YES, there are a LOT of options/way to use yadu
If you get serious about filesystem scanning,
Trust me that you will end up using 'em!  ;-)
   
$ yadu -help
yadu is Yet Another Disk Usage program and is a simple/quick-n-dirty tool
to parse directory(s) and determine how many files and bytes are being used 
sliced-n-diced various ways. This turns out to be kinda useful - some questions
that yadu can be used to easily/quickly answer are:
   - Are there any files out there owned by users that no longer exist?
   - Which files are really BIG and account for most of the disk usage?
   - Which files have not been access/modified in a LONG time?
   - What percentage of the disk space is .mp3's, .ppt's, etc.?
   - Are there any setUID files out there?
   - Are there any directories of excessive length and/or repeated path parts? 
   - I need some data for generic disk management reporting.
        yadu generates output that is easily importable.
yadu uses the lstat command to generate sorted output in categories such as:
   atime -   last time file accessed (note: backup scripts can reset this)
   ctime -   last time inode changed
   mtime -   last time file changed
   dirdeep - Breakdown number of directory parts per path (branches)
   dirsize - Breakdown number of entries per directory (leaves)
   filelen - Breakdown of lengths of filenames (basename only)
   pathlen - Breakdown of lengths of full pathnames
   size -    Breakdown by size groupings
   user -    uid/owner of file    (not available on Windoze)
   gcos -    GCOS field of uid/owner of file    (not available on Windoze)
   group -   gid/group of file   (not available on Windoze)
   Extension (i.e. how many bytes/files by .doc, .tar, etc.)
   List SetUID Files (might as well do this security check)
   List SetGID Files (ditto)
   List Hardlinks (show files that have link count greater than one) 
You CAN do all of this using "find/ls/etc." ... yadu just makes it easier,
especially for large number of files.

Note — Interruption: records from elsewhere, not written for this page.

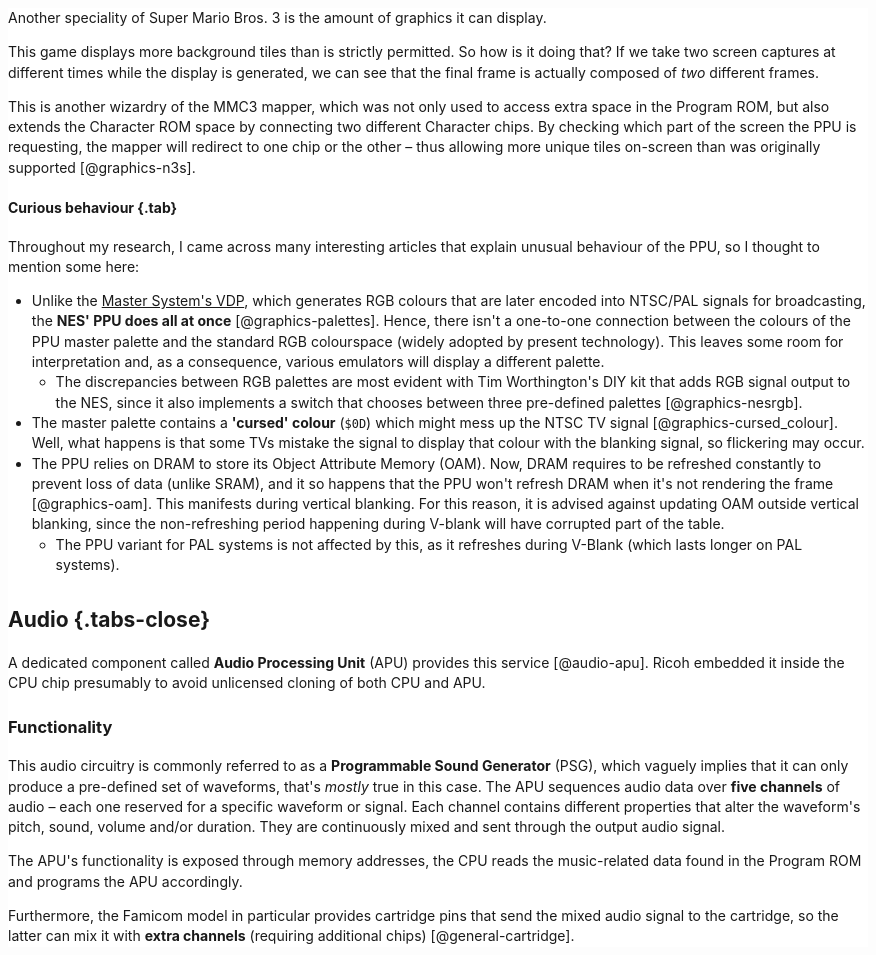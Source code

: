 Another speciality of Super Mario Bros. 3 is the amount of graphics it can display.

This game displays more background tiles than is strictly permitted. So how is it doing that? If we take two screen captures at different times while the display is generated, we can see that the final frame is actually composed of *two* different frames.

This is another wizardry of the MMC3 mapper, which was not only used to access extra space in the Program ROM, but also extends the Character ROM space by connecting two different Character chips. By checking which part of the screen the PPU is requesting, the mapper will redirect to one chip or the other – thus allowing more unique tiles on-screen than was originally supported [@graphics-n3s].

#### Curious behaviour {.tab}

Throughout my research, I came across many interesting articles that explain unusual behaviour of the PPU, so I thought to mention some here:

- Unlike the [Master System's VDP](master-system#graphics), which generates RGB colours that are later encoded into NTSC/PAL signals for broadcasting, the **NES' PPU does all at once** [@graphics-palettes]. Hence, there isn't a one-to-one connection between the colours of the PPU master palette and the standard RGB colourspace (widely adopted by present technology). This leaves some room for interpretation and, as a consequence, various emulators will display a different palette.
  - The discrepancies between RGB palettes are most evident with Tim Worthington's DIY kit that adds RGB signal output to the NES, since it also implements a switch that chooses between three pre-defined palettes [@graphics-nesrgb].
- The master palette contains a **'cursed' colour** (`$0D`) which might mess up the NTSC TV signal [@graphics-cursed_colour]. Well, what happens is that some TVs mistake the signal to display that colour with the blanking signal, so flickering may occur.
- The PPU relies on DRAM to store its Object Attribute Memory (OAM). Now, DRAM requires to be refreshed constantly to prevent loss of data (unlike SRAM), and it so happens that the PPU won't refresh DRAM when it's not rendering the frame [@graphics-oam]. This manifests during vertical blanking. For this reason, it is advised against updating OAM outside vertical blanking, since the non-refreshing period happening during V-blank will have corrupted part of the table.
  - The PPU variant for PAL systems is not affected by this, as it refreshes during V-Blank (which lasts longer on PAL systems).

## Audio {.tabs-close}

A dedicated component called **Audio Processing Unit** (APU) provides this service [@audio-apu]. Ricoh embedded it inside the CPU chip presumably to avoid unlicensed cloning of both CPU and APU.

### Functionality

This audio circuitry is commonly referred to as a **Programmable Sound Generator** (PSG), which vaguely implies that it can only produce a pre-defined set of waveforms, that's *mostly* true in this case. The APU sequences audio data over **five channels** of audio – each one reserved for a specific waveform or signal. Each channel contains different properties that alter the waveform's pitch, sound, volume and/or duration. They are continuously mixed and sent through the output audio signal.

The APU's functionality is exposed through memory addresses, the CPU reads the music-related data found in the Program ROM and programs the APU accordingly.

Furthermore, the Famicom model in particular provides cartridge pins that send the mixed audio signal to the cartridge, so the latter can mix it with **extra channels** (requiring additional chips) [@general-cartridge].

And as alluded to above, it also runs
on Windoze (with some limitations), so it can be useful there as well.
   
YES, there are a LOT of options/way to use yadu
If you get serious about filesystem scanning,
Trust me that you will end up using 'em!  ;-)
yadu [options] file/directory(s)
      -check_symlinks   Turn on checking of what the symlink points to and
                           classify the symlink based on rules specified in 
                           the variable %symlinks_defs.  Can increase run-time
                           if there is a large number of links, since a 
                           readlink() has to be done for each symlink found.
                           WARNING: Doing a readlink() updates the access time
                           of the symlink. Also see -dump_breakdown=symlink
      -debug            Generate (voluminous) debug output to STDOUT
      -df               Do a "df on the file/directory(s)" and put this as a
                           comment in various reports. NOTE: This is meant as a
                           quick-n-dirty hack, so rather than use one of the
                           semi-supported modules for this, we just do a 
                           system call ... so while this should work on most 
                           UNIX-type systems, it won't on Windoze.
                           Disabled if -input_from_file option is used.
      -do_nothing       Do NOTHING (except the recursive find-used for timings)
      -do_only_dump     ONLY dump all filenames found (used for timings/dumps)
      -do_only_match    ONLY do the {dir,file}name match (speeds it up a lot!)
      -do_only_stat     ONLY do the file stat (used for timings)
      -dump_breakdown=? Dump filenames broken down by category. You can select
                           each category or ALL seperated by comma's (no space):
                              atime,ctime,mtime,group,user,ext,dirdeep,dirsize,
                              filelen,pathlen,size,symlink,ALL
                           I.e.  -dump_breakdown=atime,mtime,ext
                           NOTE: This can DRAMATICALLY increase the size
                           of the output files ... and also increases the
                           yadu memory requirements. The hashed array's
                           are dumped every 10 * -heartbeat files in order
                           to try to prevent these from getting too large.
                           Also implicitly sets -log_to_files. Specifying
                           symlink implicitely turned on -check_symlink ...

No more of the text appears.